METHODS OF VISUAL, TEXTUAL, AND WEB DATA ANALYSIS IN MODERN DATA MINING SYSTEMS
DOI:
https://doi.org/10.35546/kntu2078-4481.2025.4.2.11Keywords:
Data Mining, intelligent data analysis, text analysis, visual analytics, web mining, Internet data, machine learning, deep learning, integrated analytical systems, explainable artificial intelligence.Abstract
The article examines a comprehensive approach to data analysis in modern Data Mining systems, which integrates methods of textual, visual, and Internet-oriented information processing. It is shown that the heterogeneity of contemporary data, encompassing textual, behavioral, structured, and dynamic information streams, necessitates the use of multi-level analytical technologies capable of operating simultaneously with different types of representations and models. A review of scientific sources was conducted, highlighting the development trends of natural language processing models (including deep learning techniques), visual analytics tools, and web mining methods, as well as outlining their advantages and limitations in practical applications.
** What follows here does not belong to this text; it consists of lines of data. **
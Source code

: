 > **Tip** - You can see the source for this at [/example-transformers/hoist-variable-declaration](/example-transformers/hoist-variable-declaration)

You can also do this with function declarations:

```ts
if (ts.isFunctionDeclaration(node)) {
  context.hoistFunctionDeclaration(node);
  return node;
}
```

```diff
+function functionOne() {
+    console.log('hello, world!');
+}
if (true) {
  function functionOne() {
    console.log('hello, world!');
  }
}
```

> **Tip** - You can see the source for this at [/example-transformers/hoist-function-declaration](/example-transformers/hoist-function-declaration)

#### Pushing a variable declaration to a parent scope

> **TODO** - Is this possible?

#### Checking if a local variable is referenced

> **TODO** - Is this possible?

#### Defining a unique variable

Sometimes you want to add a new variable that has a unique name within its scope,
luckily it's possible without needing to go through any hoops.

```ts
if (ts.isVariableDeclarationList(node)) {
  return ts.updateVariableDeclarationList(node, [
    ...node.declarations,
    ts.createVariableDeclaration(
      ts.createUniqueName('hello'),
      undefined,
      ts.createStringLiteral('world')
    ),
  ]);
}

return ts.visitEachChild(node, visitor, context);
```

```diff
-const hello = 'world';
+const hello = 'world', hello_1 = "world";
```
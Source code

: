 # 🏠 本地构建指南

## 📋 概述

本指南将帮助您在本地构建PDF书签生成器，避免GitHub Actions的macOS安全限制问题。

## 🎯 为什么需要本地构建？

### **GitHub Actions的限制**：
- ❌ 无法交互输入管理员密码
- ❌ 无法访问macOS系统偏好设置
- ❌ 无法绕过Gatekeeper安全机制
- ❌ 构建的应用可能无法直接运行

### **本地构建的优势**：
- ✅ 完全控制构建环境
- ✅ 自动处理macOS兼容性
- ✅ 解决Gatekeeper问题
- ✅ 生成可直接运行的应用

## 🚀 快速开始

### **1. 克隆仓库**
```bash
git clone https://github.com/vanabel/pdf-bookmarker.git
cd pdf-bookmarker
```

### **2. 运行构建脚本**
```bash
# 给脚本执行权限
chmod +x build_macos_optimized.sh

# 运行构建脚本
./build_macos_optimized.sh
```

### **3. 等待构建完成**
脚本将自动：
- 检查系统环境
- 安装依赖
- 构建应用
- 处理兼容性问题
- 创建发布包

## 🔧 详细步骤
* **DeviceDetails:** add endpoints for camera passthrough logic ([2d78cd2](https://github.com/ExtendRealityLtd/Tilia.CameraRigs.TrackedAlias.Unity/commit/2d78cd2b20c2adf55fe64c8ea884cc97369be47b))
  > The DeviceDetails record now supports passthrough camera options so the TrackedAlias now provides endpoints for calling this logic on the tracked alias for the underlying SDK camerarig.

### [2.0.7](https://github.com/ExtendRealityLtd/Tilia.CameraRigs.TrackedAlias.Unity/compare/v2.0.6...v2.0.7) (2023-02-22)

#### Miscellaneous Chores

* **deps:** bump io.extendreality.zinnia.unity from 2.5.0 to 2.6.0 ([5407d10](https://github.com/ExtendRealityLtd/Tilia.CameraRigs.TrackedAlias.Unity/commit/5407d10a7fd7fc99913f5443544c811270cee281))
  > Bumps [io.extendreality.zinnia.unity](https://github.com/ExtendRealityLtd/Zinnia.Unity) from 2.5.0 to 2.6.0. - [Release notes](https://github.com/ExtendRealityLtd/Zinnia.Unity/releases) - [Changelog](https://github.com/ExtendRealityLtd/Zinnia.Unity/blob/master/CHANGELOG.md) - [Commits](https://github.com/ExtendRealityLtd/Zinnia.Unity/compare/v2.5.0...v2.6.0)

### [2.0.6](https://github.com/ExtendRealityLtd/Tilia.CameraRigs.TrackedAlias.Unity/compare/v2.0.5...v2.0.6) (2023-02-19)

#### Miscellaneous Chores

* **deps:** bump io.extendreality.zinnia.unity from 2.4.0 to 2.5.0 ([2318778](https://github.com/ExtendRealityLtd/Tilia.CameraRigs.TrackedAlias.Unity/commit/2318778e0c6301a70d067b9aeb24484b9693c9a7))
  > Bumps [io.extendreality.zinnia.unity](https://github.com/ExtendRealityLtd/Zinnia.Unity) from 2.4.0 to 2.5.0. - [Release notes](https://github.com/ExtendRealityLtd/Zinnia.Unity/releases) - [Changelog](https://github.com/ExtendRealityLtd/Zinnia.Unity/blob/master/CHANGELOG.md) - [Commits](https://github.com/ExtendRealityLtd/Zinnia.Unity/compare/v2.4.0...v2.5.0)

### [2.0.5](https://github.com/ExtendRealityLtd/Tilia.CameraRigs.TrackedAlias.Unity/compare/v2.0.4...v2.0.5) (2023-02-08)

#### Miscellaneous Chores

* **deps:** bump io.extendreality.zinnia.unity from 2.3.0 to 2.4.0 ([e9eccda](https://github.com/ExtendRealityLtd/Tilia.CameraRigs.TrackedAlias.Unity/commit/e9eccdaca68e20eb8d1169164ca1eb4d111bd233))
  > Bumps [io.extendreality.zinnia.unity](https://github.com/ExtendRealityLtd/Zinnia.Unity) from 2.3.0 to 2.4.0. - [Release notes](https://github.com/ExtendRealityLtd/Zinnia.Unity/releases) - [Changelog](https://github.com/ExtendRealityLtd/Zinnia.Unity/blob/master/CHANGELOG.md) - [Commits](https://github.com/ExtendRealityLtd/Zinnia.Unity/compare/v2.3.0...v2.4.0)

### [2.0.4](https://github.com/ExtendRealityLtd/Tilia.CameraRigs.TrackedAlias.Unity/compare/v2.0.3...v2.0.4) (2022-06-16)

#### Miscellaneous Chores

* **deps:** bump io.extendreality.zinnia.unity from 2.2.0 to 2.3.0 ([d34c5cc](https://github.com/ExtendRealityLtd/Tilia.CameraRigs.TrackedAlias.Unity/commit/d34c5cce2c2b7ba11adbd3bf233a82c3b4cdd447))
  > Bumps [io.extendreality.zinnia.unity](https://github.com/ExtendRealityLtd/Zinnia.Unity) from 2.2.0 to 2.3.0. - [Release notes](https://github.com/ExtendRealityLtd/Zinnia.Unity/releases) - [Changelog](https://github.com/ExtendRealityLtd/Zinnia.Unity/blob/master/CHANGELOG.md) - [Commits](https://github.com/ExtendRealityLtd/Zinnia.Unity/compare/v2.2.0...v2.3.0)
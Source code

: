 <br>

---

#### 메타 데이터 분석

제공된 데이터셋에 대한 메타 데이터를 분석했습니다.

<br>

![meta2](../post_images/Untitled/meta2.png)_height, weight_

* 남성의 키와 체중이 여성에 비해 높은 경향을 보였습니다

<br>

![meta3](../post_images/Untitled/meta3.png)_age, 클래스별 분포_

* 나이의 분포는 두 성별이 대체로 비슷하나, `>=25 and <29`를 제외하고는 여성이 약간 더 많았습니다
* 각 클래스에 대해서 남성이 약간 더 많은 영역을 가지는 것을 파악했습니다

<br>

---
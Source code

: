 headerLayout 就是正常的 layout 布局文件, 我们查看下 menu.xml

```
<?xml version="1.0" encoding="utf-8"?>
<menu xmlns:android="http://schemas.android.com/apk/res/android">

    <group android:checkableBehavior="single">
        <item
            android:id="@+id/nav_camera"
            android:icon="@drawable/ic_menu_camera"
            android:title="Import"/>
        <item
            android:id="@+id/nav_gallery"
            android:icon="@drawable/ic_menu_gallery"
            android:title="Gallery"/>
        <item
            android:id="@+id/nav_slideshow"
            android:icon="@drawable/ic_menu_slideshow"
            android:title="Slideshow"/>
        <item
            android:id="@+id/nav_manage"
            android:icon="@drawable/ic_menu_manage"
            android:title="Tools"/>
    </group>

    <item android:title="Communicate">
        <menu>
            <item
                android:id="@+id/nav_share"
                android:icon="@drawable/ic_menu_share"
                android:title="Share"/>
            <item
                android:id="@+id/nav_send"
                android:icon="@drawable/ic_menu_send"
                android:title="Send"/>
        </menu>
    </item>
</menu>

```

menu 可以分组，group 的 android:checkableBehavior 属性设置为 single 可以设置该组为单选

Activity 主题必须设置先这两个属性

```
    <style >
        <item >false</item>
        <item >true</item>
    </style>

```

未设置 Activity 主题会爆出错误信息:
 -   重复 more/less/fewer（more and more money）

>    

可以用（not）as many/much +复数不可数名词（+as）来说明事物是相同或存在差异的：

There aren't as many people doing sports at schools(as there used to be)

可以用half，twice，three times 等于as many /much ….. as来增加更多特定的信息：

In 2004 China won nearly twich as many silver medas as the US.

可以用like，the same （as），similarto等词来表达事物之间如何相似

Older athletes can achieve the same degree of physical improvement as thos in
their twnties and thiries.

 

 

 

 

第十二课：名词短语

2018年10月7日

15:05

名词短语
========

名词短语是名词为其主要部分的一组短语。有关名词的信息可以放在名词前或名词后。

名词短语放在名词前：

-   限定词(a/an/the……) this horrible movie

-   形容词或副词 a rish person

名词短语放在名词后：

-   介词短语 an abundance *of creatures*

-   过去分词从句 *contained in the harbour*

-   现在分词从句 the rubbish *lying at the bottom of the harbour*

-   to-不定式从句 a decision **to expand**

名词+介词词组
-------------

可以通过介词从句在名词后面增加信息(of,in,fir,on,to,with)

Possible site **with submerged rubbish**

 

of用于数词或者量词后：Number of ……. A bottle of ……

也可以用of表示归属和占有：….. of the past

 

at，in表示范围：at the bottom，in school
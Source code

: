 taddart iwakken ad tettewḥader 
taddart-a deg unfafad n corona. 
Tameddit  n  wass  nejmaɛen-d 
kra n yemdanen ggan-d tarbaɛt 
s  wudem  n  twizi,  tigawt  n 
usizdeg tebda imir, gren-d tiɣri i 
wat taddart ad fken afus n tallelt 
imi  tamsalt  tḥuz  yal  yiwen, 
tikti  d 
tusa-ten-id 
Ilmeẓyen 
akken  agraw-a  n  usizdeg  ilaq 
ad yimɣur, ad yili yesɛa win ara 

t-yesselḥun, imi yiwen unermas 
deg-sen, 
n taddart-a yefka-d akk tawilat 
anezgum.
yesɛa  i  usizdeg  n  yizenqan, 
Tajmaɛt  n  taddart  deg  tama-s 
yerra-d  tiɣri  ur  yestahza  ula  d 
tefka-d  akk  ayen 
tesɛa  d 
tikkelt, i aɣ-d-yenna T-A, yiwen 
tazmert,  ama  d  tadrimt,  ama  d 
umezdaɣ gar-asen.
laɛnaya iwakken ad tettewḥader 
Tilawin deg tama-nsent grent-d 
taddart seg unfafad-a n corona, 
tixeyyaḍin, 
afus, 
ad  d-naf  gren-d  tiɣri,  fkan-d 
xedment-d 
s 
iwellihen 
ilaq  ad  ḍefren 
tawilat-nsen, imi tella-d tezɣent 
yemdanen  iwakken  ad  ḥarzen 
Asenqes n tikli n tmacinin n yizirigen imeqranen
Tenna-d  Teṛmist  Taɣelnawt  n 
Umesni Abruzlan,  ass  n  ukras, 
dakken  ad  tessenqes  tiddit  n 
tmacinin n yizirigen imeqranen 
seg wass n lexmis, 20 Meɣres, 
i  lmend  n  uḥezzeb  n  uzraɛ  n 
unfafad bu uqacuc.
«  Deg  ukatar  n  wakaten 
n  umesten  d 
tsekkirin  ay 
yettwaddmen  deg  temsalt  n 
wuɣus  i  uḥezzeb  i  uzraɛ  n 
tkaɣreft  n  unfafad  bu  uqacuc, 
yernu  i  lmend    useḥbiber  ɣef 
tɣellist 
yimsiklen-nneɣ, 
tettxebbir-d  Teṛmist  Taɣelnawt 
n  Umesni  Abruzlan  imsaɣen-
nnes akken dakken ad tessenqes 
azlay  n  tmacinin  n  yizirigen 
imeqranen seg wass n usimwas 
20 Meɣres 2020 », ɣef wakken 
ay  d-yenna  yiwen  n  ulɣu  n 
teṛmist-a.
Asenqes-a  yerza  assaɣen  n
The study substantiates the feasibility of integrating these three groups of methods into a unified analytical platform that ensures deep semantic processing of data, enhanced interpretability of results, and the ability to handle highly dynamic Internet data flows. To evaluate the effectiveness of the proposed approach, a prototype system was developed and tested on an online-catalog dataset that included user textual reviews, behavioral activity logs, and structured product attributes. The experimental results demonstrate that combining textual features with behavioral web indicators improves classification performance compared to relying solely on textual data. The integration of visual analytics, in turn, significantly reduces the time required for interpreting the results and enhances user experience, which is confirmed both by operational metrics and expert evaluations. The findings indicate that the integrated approach is promising for developing scalable, adaptive, and interpretable Data Mining systems designed for real-world big data processing conditions. Future research should focus on advancing universal models capable of combining textual, behavioral, graph-based, and spatiotemporal data, as well as improving explainable artificial intelligence tools for analyzing complex analytical processes.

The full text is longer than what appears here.